The Soviet project of creating the “new man” included the construction of a collective memory which was not only a legitimate version of the past, but also a repository of cultural values, and the background or space for celebrating Communist rituals. The project itself was rather uniform, but had multiple local incarnations that were determined mostly by the ethnic and religious identity of the local population. The Old Believers’ communities of the Russian North shared with the rest of the country symbols of the past, sites of memory, and commemorative rituals.
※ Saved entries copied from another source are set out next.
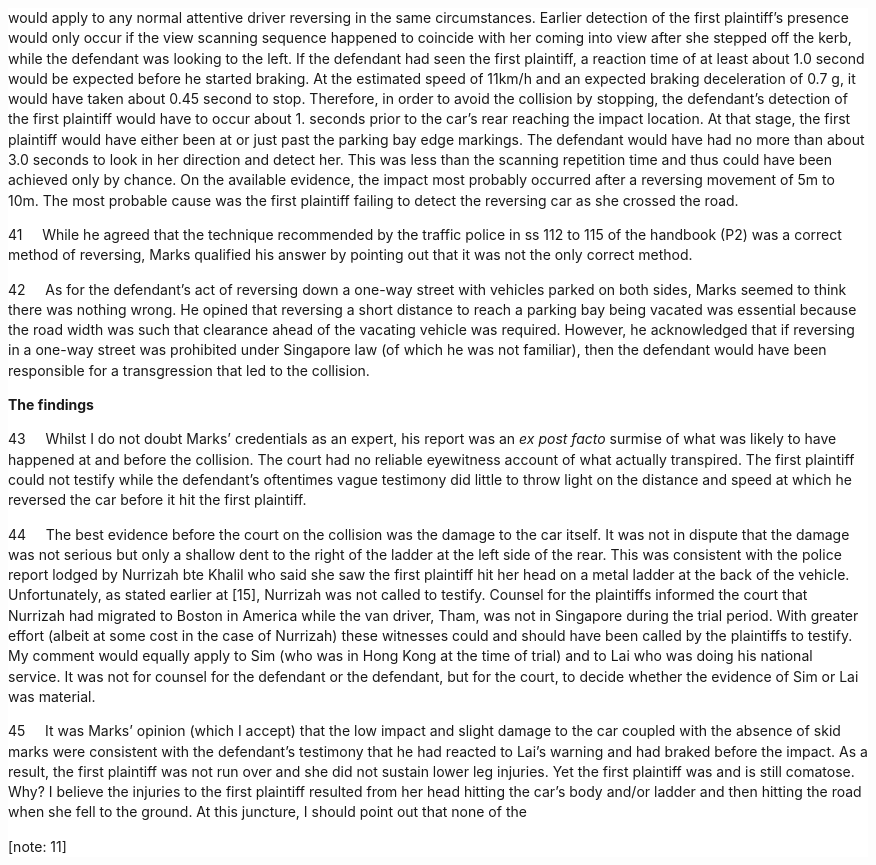 
would apply to any normal attentive driver reversing in the same circumstances. Earlier detection of the first plaintiff’s presence would only occur if the view scanning sequence happened to coincide with her coming into view after she stepped off the kerb, while the defendant was looking to the left. If the defendant had seen the first plaintiff, a reaction time of at least about 1.0 second would be expected before he started braking. At the estimated speed of 11km/h and an expected braking deceleration of 0.7 g, it would have taken about 0.45 second to stop. Therefore, in order to avoid the collision by stopping, the defendant’s detection of the first plaintiff would have to occur about 1. seconds prior to the car’s rear reaching the impact location. At that stage, the first plaintiff would have either been at or just past the parking bay edge markings. The defendant would have had no more than about 3.0 seconds to look in her direction and detect her. This was less than the scanning repetition time and thus could have been achieved only by chance. On the available evidence, the impact most probably occurred after a reversing movement of 5m to 10m. The most probable cause was the first plaintiff failing to detect the reversing car as she crossed the road. 

41     While he agreed that the technique recommended by the traffic police in ss 112 to 115 of the handbook (P2) was a correct method of reversing, Marks qualified his answer by pointing out that it was not the only correct method. 

42     As for the defendant’s act of reversing down a one-way street with vehicles parked on both sides, Marks seemed to think there was nothing wrong. He opined that reversing a short distance to reach a parking bay being vacated was essential because the road width was such that clearance ahead of the vacating vehicle was required. However, he acknowledged that if reversing in a one-way street was prohibited under Singapore law (of which he was not familiar), then the defendant would have been responsible for a transgression that led to the collision. 

**The findings** 

43     Whilst I do not doubt Marks’ credentials as an expert, his report was an _ex post facto_ surmise of what was likely to have happened at and before the collision. The court had no reliable eyewitness account of what actually transpired. The first plaintiff could not testify while the defendant’s oftentimes vague testimony did little to throw light on the distance and speed at which he reversed the car before it hit the first plaintiff. 

44     The best evidence before the court on the collision was the damage to the car itself. It was not in dispute that the damage was not serious but only a shallow dent to the right of the ladder at the left side of the rear. This was consistent with the police report lodged by Nurrizah bte Khalil who said she saw the first plaintiff hit her head on a metal ladder at the back of the vehicle. Unfortunately, as stated earlier at [15], Nurrizah was not called to testify. Counsel for the plaintiffs informed the court that Nurrizah had migrated to Boston in America while the van driver, Tham, was not in Singapore during the trial period. With greater effort (albeit at some cost in the case of Nurrizah) these witnesses could and should have been called by the plaintiffs to testify. My comment would equally apply to Sim (who was in Hong Kong at the time of trial) and to Lai who was doing his national service. It was not for counsel for the defendant or the defendant, but for the court, to decide whether the evidence of Sim or Lai was material. 

45     It was Marks’ opinion (which I accept) that the low impact and slight damage to the car coupled with the absence of skid marks were consistent with the defendant’s testimony that he had reacted to Lai’s warning and had braked before the impact. As a result, the first plaintiff was not run over and she did not sustain lower leg injuries. Yet the first plaintiff was and is still comatose. Why? I believe the injuries to the first plaintiff resulted from her head hitting the car’s body and/or ladder and then hitting the road when she fell to the ground. At this juncture, I should point out that none of the 

 [note: 11] 
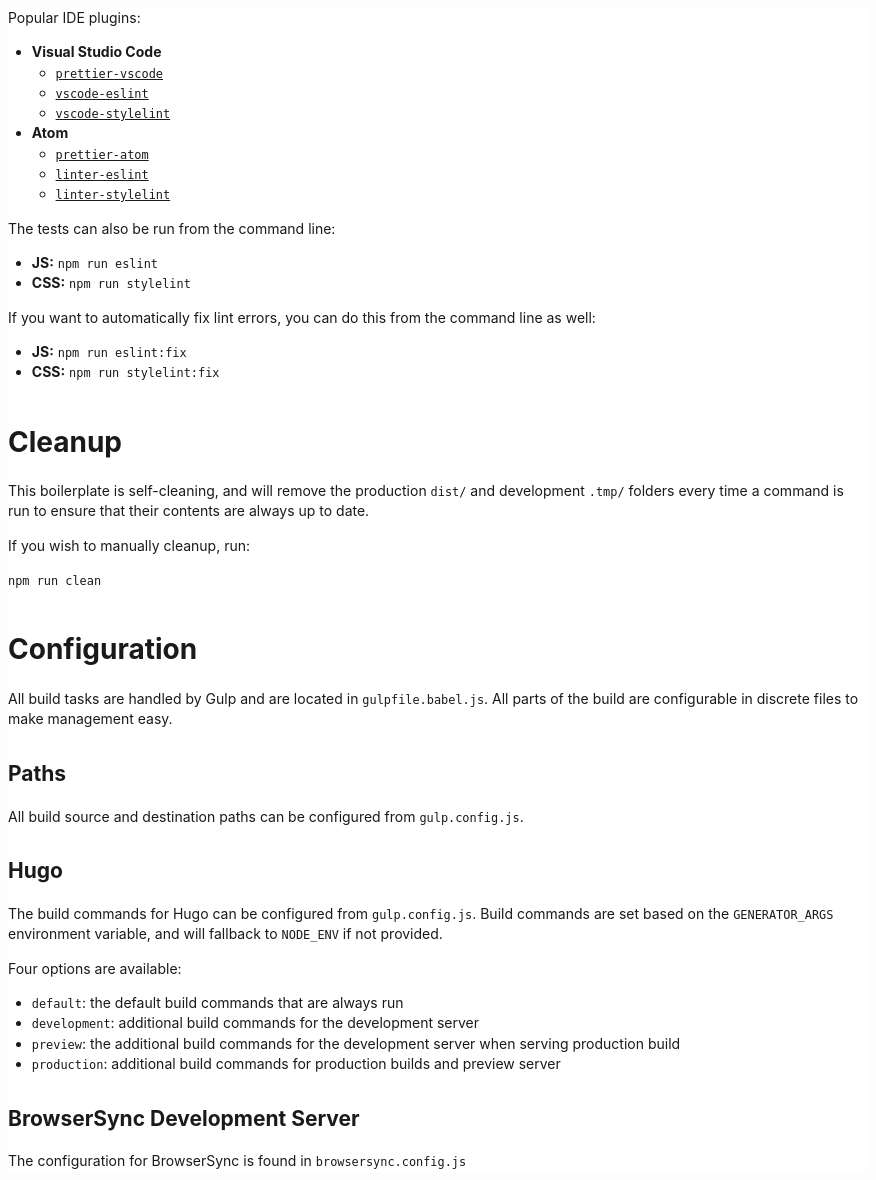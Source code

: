 Popular IDE plugins:
- **Visual Studio Code**
  - [`prettier-vscode`](https://github.com/prettier/prettier-vscode/)
  - [`vscode-eslint`](https://github.com/Microsoft/vscode-eslint/)
  - [`vscode-stylelint`](https://github.com/shinnn/vscode-stylelint)
- **Atom**
  - [`prettier-atom`](https://atom.io/packages/prettier-atom)
  - [`linter-eslint`](https://atom.io/packages/linter-eslint)
  - [`linter-stylelint`](https://atom.io/packages/linter-stylelint)

The tests can also be run from the command line:

- **JS:** `npm run eslint`
- **CSS:** `npm run stylelint`

If you want to automatically fix lint errors, you can do this from the command line as well:

- **JS:** `npm run eslint:fix`
- **CSS:** `npm run stylelint:fix`

# Cleanup

This boilerplate is self-cleaning, and will remove the production `dist/` and development `.tmp/` folders every time a command is run to ensure that their contents are always up to date.

If you wish to manually cleanup, run:

```
npm run clean
```

# Configuration
All build tasks are handled by Gulp and are located in `gulpfile.babel.js`. All parts of the build are configurable in discrete files to make management easy.

## Paths
All build source and destination paths can be configured from `gulp.config.js`.

## Hugo
The build commands for Hugo can be configured from `gulp.config.js`. Build commands are set based on the `GENERATOR_ARGS` environment variable, and will fallback to `NODE_ENV` if not provided.

Four options are available:
- `default`: the default build commands that are always run
- `development`: additional build commands for the development server
- `preview`: the additional build commands for the development server when serving production build
- `production`: additional build commands for production builds and preview server

## BrowserSync Development Server
The configuration for BrowserSync is found in `browsersync.config.js`
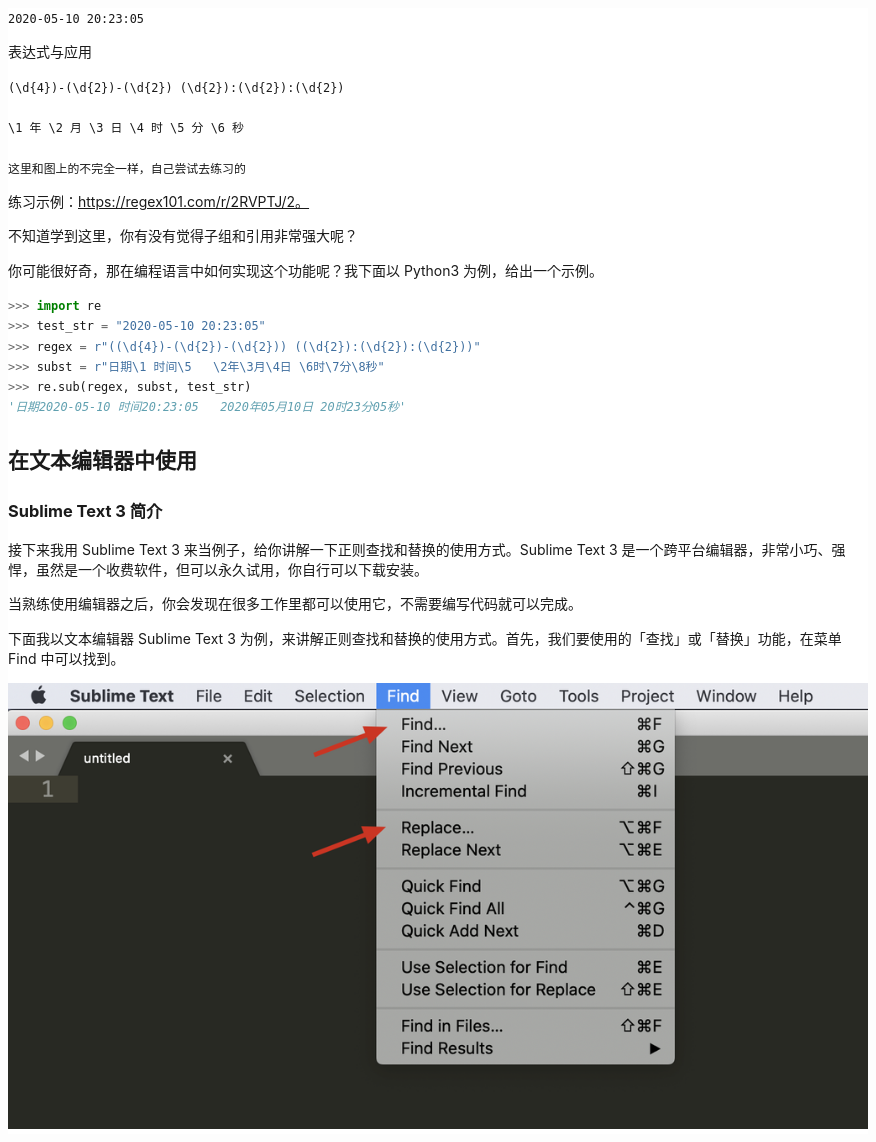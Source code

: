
 ```
2020-05-10 20:23:05
```

表达式与应用

```
(\d{4})-(\d{2})-(\d{2}) (\d{2}):(\d{2}):(\d{2})

\1 年 \2 月 \3 日 \4 时 \5 分 \6 秒

这里和图上的不完全一样，自己尝试去练习的
```

练习示例：https://regex101.com/r/2RVPTJ/2。

不知道学到这里，你有没有觉得子组和引用非常强大呢？

你可能很好奇，那在编程语言中如何实现这个功能呢？我下面以 Python3 为例，给出一个示例。

```python
>>> import re
>>> test_str = "2020-05-10 20:23:05"
>>> regex = r"((\d{4})-(\d{2})-(\d{2})) ((\d{2}):(\d{2}):(\d{2}))"
>>> subst = r"日期\1 时间\5   \2年\3月\4日 \6时\7分\8秒"
>>> re.sub(regex, subst, test_str)
'日期2020-05-10 时间20:23:05   2020年05月10日 20时23分05秒'
```

## 在文本编辑器中使用

### Sublime Text 3 简介

接下来我用 Sublime Text 3 来当例子，给你讲解一下正则查找和替换的使用方式。Sublime Text 3 是一个跨平台编辑器，非常小巧、强悍，虽然是一个收费软件，但可以永久试用，你自行可以下载安装。

当熟练使用编辑器之后，你会发现在很多工作里都可以使用它，不需要编写代码就可以完成。

下面我以文本编辑器 Sublime Text 3 为例，来讲解正则查找和替换的使用方式。首先，我们要使用的「查找」或「替换」功能，在菜单 Find 中可以找到。

![img](./assets/e54e9cedb2fe132b206c3eb3ba0fae43.png)

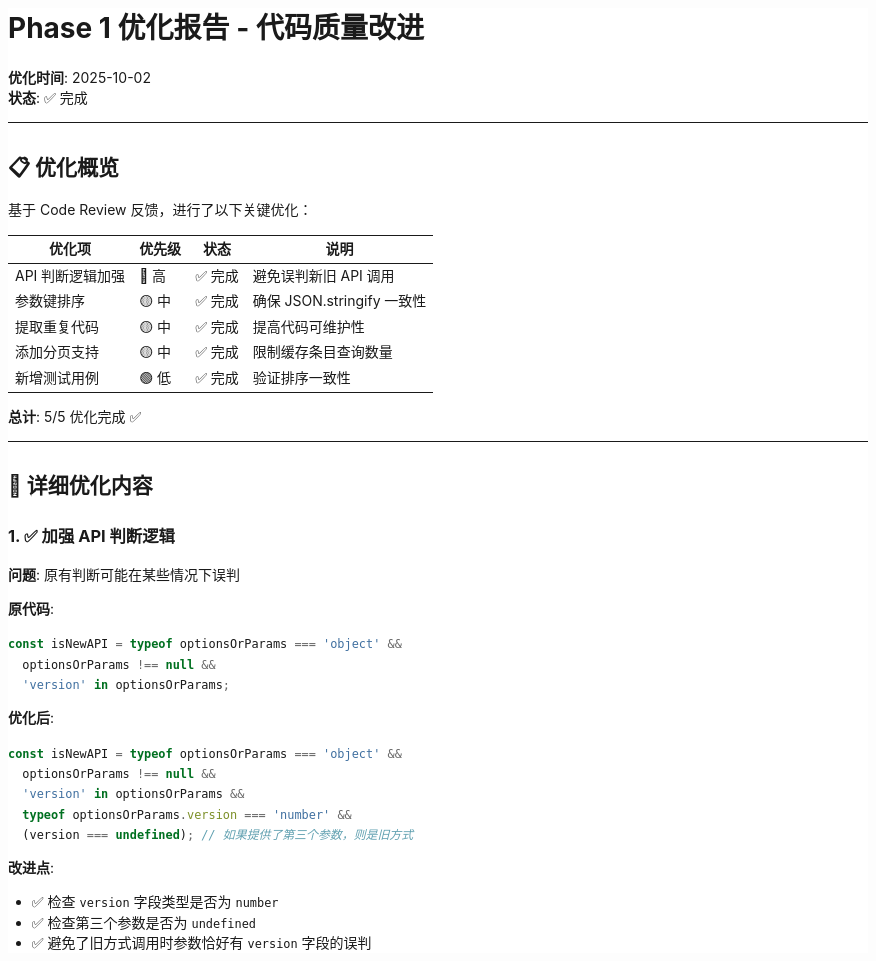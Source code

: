 # Phase 1 优化报告 - 代码质量改进

**优化时间**: 2025-10-02  
**状态**: ✅ 完成

---

## 📋 优化概览

基于 Code Review 反馈，进行了以下关键优化：

| 优化项 | 优先级 | 状态 | 说明 |
|-------|--------|------|------|
| API 判断逻辑加强 | 🔴 高 | ✅ 完成 | 避免误判新旧 API 调用 |
| 参数键排序 | 🟡 中 | ✅ 完成 | 确保 JSON.stringify 一致性 |
| 提取重复代码 | 🟡 中 | ✅ 完成 | 提高代码可维护性 |
| 添加分页支持 | 🟡 中 | ✅ 完成 | 限制缓存条目查询数量 |
| 新增测试用例 | 🟢 低 | ✅ 完成 | 验证排序一致性 |

**总计**: 5/5 优化完成 ✅

---

## 🔧 详细优化内容

### 1. ✅ 加强 API 判断逻辑

**问题**: 原有判断可能在某些情况下误判

**原代码**:
```typescript
const isNewAPI = typeof optionsOrParams === 'object' &&
  optionsOrParams !== null &&
  'version' in optionsOrParams;
```

**优化后**:
```typescript
const isNewAPI = typeof optionsOrParams === 'object' &&
  optionsOrParams !== null &&
  'version' in optionsOrParams &&
  typeof optionsOrParams.version === 'number' &&
  (version === undefined); // 如果提供了第三个参数，则是旧方式
```

**改进点**:
- ✅ 检查 `version` 字段类型是否为 `number`
- ✅ 检查第三个参数是否为 `undefined`
- ✅ 避免了旧方式调用时参数恰好有 `version` 字段的误判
Still, local perceptions of the Communist regime and its symbols depended in this milieu on a variety of factors: first, the high literacy rate of the deeply religious Old Believers, as well as their erudite knowledge of Christian, and specifically Old Russian literature; second, the very critical attitude toward Soviet power; and third, local beliefs. This article analyzes the process of adaptation of the Communist project to Old Believers’ persistent religious and cultural traditions and seeks to explain how Communist symbols symbiotically coexisted with hostile local attitudes and why they even survived the collapse of the regime. Mutual adjustment of the imposed Communist project and the local symbolic language took many decades, yet finally, by the end of the Soviet era, when three or four generations had seen no other reality than that they were surrounded by, the strong rejection of this reality was smoothed out, everyday tensions mostly disappeared, and the earlier alienation itself became part of collective memory on both family and community levels. The article is based on interviews with Old Believers of the Upper Kama region (Verkhokamie), conducted by the author in 2011 and 2013.